SpatialNetData {EpiILMCT} | R Documentation |
Simulated epidemic data set from a distance and network-based SIR ILM
Description
This is a simulated epidemic data set of population size = 50 individuals that was generated using a combined distance and network-based SIR individual-level model (ILM) with power-law distance kernel.

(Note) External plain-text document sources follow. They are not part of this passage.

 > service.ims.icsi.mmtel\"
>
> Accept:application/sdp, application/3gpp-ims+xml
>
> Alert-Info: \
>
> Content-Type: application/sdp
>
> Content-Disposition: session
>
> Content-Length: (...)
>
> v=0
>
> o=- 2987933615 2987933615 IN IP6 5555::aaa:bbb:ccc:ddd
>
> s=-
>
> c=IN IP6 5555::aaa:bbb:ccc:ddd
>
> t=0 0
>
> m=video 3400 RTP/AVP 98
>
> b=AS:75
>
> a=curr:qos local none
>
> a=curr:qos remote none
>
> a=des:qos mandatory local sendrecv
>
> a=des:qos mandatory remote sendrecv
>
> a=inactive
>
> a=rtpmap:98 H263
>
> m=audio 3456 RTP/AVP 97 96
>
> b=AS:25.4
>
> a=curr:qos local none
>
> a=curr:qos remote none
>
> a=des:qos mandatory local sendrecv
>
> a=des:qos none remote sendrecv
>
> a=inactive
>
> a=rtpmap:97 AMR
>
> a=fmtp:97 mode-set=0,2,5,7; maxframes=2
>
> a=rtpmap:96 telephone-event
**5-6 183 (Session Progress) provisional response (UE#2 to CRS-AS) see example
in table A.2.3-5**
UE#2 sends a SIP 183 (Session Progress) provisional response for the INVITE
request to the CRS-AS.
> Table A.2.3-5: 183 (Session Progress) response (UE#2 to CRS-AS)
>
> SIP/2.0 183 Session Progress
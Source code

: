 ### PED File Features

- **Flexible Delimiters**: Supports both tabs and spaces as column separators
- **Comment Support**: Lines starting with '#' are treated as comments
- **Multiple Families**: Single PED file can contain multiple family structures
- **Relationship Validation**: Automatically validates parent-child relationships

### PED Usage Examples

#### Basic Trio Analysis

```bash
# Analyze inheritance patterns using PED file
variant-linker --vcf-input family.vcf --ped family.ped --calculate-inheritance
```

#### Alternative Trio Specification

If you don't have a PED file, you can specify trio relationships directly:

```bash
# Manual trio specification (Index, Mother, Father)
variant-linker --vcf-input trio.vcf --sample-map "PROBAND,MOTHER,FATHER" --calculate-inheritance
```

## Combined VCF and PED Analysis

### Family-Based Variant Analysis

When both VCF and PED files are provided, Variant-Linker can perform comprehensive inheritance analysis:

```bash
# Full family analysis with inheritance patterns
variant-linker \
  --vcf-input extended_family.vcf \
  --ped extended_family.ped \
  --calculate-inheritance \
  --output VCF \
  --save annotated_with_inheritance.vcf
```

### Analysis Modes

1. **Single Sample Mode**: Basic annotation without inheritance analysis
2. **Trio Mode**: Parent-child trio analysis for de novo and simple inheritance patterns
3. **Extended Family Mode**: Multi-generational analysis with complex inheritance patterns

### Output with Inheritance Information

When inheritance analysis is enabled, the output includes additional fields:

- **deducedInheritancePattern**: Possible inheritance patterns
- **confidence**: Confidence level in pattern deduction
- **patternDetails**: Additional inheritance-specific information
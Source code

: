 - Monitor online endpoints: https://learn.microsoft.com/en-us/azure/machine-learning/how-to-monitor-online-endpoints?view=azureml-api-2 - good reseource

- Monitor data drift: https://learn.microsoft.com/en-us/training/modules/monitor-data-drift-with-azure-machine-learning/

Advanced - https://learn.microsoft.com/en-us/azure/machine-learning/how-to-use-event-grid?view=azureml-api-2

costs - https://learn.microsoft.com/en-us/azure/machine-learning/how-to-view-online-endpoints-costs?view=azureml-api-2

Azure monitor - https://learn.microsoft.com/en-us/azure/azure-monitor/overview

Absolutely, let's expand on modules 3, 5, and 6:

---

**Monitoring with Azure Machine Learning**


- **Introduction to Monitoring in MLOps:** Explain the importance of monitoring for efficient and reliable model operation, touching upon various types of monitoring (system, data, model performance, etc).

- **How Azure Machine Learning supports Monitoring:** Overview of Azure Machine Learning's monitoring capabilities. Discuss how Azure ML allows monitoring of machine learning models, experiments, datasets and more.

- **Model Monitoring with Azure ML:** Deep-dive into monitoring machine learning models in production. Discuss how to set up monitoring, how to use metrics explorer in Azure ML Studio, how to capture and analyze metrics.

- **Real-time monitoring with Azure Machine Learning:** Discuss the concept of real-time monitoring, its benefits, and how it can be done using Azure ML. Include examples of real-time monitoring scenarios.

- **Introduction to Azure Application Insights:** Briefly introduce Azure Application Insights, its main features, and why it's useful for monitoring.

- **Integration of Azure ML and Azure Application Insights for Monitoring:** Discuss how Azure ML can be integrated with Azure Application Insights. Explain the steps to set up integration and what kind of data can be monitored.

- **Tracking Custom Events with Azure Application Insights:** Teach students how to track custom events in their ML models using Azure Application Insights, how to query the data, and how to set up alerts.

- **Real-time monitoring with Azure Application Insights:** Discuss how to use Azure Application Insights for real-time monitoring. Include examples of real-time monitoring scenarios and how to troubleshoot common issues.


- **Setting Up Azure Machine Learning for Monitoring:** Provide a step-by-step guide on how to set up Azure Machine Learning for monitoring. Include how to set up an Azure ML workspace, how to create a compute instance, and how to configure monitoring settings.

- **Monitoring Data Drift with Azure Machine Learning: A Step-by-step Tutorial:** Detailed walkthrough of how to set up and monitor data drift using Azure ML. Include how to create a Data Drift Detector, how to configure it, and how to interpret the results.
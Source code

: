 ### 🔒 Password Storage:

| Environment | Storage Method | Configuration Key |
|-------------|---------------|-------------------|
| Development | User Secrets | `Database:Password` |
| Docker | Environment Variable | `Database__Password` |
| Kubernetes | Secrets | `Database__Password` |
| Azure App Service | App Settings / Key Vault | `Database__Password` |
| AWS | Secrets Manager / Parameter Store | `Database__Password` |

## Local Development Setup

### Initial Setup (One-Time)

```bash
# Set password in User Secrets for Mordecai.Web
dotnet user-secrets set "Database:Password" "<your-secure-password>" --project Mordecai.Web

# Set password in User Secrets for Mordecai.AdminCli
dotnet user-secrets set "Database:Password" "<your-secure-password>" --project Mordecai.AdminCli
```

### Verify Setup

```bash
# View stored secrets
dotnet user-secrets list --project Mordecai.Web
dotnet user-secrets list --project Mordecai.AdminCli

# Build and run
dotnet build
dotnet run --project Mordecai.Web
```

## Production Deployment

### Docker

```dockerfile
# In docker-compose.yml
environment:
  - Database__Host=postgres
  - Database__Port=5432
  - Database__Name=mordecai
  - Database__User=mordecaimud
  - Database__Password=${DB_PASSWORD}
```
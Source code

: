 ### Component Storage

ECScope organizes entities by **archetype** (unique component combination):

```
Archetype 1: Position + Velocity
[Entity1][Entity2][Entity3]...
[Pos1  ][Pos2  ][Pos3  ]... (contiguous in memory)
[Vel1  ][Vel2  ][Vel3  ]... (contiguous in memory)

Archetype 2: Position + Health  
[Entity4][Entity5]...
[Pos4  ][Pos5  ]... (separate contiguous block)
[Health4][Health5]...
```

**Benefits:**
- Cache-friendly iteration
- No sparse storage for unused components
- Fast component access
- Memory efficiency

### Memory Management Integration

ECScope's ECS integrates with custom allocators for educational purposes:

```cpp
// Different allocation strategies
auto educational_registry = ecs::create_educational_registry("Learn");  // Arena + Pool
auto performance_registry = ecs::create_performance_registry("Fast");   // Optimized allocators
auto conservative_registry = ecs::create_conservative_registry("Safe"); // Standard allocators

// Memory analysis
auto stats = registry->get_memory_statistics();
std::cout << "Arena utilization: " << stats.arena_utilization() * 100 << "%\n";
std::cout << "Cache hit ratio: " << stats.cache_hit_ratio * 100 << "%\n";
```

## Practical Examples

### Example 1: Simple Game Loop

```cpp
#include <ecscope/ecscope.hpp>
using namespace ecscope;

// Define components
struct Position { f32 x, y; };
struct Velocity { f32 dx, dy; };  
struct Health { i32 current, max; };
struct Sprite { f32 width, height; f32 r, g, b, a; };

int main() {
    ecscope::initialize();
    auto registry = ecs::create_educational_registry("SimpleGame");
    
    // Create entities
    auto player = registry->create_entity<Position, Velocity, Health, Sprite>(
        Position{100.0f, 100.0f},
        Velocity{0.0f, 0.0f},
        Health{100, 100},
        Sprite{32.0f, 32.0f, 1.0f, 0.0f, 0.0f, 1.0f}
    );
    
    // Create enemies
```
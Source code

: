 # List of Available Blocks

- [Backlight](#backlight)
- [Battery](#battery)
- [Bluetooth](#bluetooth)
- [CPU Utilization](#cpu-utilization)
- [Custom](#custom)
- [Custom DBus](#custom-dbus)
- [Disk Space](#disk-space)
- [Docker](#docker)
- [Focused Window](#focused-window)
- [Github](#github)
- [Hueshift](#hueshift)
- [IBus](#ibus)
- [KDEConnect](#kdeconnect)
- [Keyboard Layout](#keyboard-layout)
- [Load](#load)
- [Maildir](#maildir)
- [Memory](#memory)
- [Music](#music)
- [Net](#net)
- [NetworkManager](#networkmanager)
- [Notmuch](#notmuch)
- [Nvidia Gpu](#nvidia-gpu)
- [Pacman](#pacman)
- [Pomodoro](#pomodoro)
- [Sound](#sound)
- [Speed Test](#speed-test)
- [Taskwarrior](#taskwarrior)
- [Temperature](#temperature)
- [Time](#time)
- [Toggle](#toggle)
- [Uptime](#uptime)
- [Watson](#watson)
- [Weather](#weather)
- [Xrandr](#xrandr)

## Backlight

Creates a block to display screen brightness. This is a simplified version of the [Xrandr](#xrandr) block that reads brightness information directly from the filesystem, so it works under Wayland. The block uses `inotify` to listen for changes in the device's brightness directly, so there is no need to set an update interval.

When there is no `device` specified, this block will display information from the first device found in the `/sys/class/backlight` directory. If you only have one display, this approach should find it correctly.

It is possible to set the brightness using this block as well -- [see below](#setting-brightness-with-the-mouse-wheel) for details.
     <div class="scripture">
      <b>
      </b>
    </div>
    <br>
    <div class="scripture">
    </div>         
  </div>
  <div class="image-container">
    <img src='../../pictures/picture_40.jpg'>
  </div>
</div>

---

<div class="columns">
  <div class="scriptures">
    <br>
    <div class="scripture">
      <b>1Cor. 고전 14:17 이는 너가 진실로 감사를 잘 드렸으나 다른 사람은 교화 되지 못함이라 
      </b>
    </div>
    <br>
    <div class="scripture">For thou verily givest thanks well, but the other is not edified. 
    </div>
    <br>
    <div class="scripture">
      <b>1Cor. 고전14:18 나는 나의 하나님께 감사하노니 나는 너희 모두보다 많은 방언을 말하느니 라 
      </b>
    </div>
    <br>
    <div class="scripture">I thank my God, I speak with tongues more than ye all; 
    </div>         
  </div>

The model has one binary susceptible covariate and the infectivity rate is given by:
\lambda_{jt} = (\alpha_{0} + \alpha_{1}z_{j}) \sum_{i \in I_{t}}{d_{ij}^{-\beta_{1}}+\beta_{2}c_{ij}}
The infectious period is assumed to follow an exponential distribution with rate \delta
. The epidemic was simulated with the following parameter values: \alpha_{0} = 0.008
, \alpha_{1} = 0.2
, \beta_{1} = 2
, \beta_{2} = 0.5
and \delta = 2
.
The data set file is a list of an object of class "datagen" that contains of type
, kerneltype
, epidat
, location
and network
, and the covariate matrix.
Usage
data(SpatialNetData)
Format
It is a list of an object of class “datagen” that contains the following:
- type:
-
The “SIR” compartmental framework.
- kerneltype:
-
The “both” distance and network kernel functions.
- epidat:
-
A matrix of the simulated epidemic with four columns as: the id numbers of individuals, removal times, infectious periods, and infection times.
- location:
-
A matrix of the XY coordinates of individuals.
- network:
-
The undirected binary contact network matrix.
and a 50 \times 2
matrix of the covariates represents the unity intercept and the binary covariate z.